### What you need to do
Repeat the records word for word, excluding any picture.
--- Recorded data Enclosed Below ---
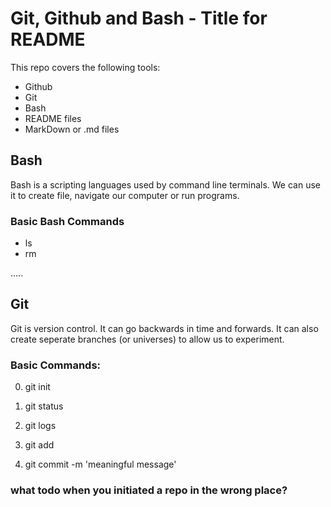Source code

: # Git, Github and Bash - Title for README

This repo covers the following tools:
- Github
- Git
- Bash
- README files
- MarkDown or .md files


## Bash
Bash is a scripting languages used by command line terminals.
We can use it to create file, navigate our computer or run programs.

### Basic Bash Commands
- ls
- rm

.....


## Git
Git is version control.
It can go backwards in time and forwards.
It can also create seperate branches (or universes) to allow us to experiment.

### Basic Commands:
0) git init
0) git status
0) git logs

1) git add <file>
2) git commit -m 'meaningful message'

### what todo when you initiated a repo in the wrong place?
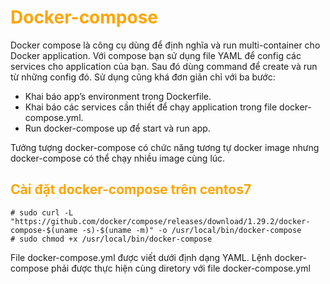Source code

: <h1 style="color:orange">Docker-compose</h1>
Docker compose là công cụ dùng để định nghĩa và run multi-container cho Docker application. Với compose bạn sử dụng file YAML để config các services cho application của bạn. Sau đó dùng command để create và run từ những config đó. Sử dụng cũng khá đơn giản chỉ với ba bước:

- Khai báo app’s environment trong Dockerfile.
- Khai báo các services cần thiết để chạy application trong file docker-compose.yml.
- Run docker-compose up để start và run app.<br>

Tưởng tượng docker-compose có chức năng tương tự docker image nhưng docker-compose có thể chạy nhiều image cùng lúc.
<h2 style="color:orange">Cài đặt docker-compose trên centos7</h2>

    # sudo curl -L "https://github.com/docker/compose/releases/download/1.29.2/docker-compose-$(uname -s)-$(uname -m)" -o /usr/local/bin/docker-compose
    # sudo chmod +x /usr/local/bin/docker-compose
File docker-compose.yml được viết dưới định dạng YAML. Lệnh docker-compose phải được thực hiện cùng diretory với file docker-compose.yml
--- End of Enclosed Recorded data ---
### Result of this task
Source code

: # Git, Github and Bash - Title for README

This repo covers the following tools:
- Github
- Git
- Bash
- README files
- MarkDown or .md files


## Bash
Bash is a scripting languages used by command line terminals.
We can use it to create file, navigate our computer or run programs.

### Basic Bash Commands
- ls
- rm

.....


## Git
Git is version control.
It can go backwards in time and forwards.
It can also create seperate branches (or universes) to allow us to experiment.

### Basic Commands:
0) git init
0) git status
0) git logs

1) git add <file>
2) git commit -m 'meaningful message'

### what todo when you initiated a repo in the wrong place?
Source code

: <h1 style="color:orange">Docker-compose</h1>
Docker compose là công cụ dùng để định nghĩa và run multi-container cho Docker application. Với compose bạn sử dụng file YAML để config các services cho application của bạn. Sau đó dùng command để create và run từ những config đó. Sử dụng cũng khá đơn giản chỉ với ba bước:

- Khai báo app’s environment trong Dockerfile.
- Khai báo các services cần thiết để chạy application trong file docker-compose.yml.
- Run docker-compose up để start và run app.<br>

Tưởng tượng docker-compose có chức năng tương tự docker image nhưng docker-compose có thể chạy nhiều image cùng lúc.
<h2 style="color:orange">Cài đặt docker-compose trên centos7</h2>

    # sudo curl -L "https://github.com/docker/compose/releases/download/1.29.2/docker-compose-$(uname -s)-$(uname -m)" -o /usr/local/bin/docker-compose
    # sudo chmod +x /usr/local/bin/docker-compose
File docker-compose.yml được viết dưới định dạng YAML. Lệnh docker-compose phải được thực hiện cùng diretory với file docker-compose.yml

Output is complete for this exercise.